Filter the data below for the string "encoding" and copy each matching line.

Study material START

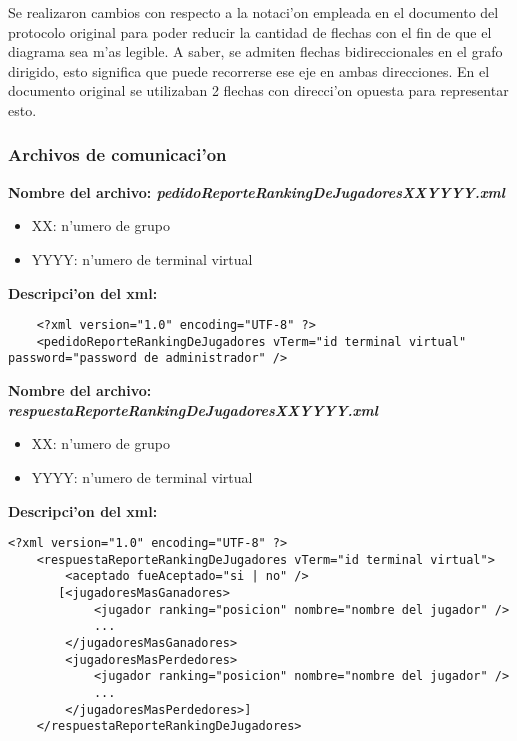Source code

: Se realizaron cambios con respecto a la notaci'on empleada en el documento del protocolo original para poder reducir la cantidad de flechas con el fin de que el diagrama sea m'as legible. A saber, se admiten flechas bidireccionales en el grafo dirigido, esto significa que puede recorrerse ese eje en ambas direcciones. En el documento original se utilizaban 2 flechas con direcci'on opuesta para representar esto.


\clearpage
\subsubsection{Archivos de comunicaci'on}

\bf{Nombre del archivo:} \it{pedidoReporteRankingDeJugadoresXXYYYY.xml}
\begin{itemize}
    \item{XX: n'umero de grupo}
    \item{YYYY: n'umero de terminal virtual}
\end{itemize}

\bf{Descripci'on del xml:}
\begin{verbatim}
    <?xml version="1.0" encoding="UTF-8" ?>
    <pedidoReporteRankingDeJugadores vTerm="id terminal virtual" password="password de administrador" />
\end{verbatim}


\bf{Nombre del archivo:} \it{respuestaReporteRankingDeJugadoresXXYYYY.xml}
\begin{itemize}
    \item{XX: n'umero de grupo}
    \item{YYYY: n'umero de terminal virtual}
\end{itemize}

\bf{Descripci'on del xml:}
\begin{verbatim}
<?xml version="1.0" encoding="UTF-8" ?>
    <respuestaReporteRankingDeJugadores vTerm="id terminal virtual">
        <aceptado fueAceptado="si | no" />
       [<jugadoresMasGanadores>
            <jugador ranking="posicion" nombre="nombre del jugador" />
            ...
        </jugadoresMasGanadores>
        <jugadoresMasPerdedores>
            <jugador ranking="posicion" nombre="nombre del jugador" />
            ...
        </jugadoresMasPerdedores>]
    </respuestaReporteRankingDeJugadores>
\end{verbatim}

Study material END

*Output of the task:*
    <?xml version="1.0" encoding="UTF-8" ?>
<?xml version="1.0" encoding="UTF-8" ?>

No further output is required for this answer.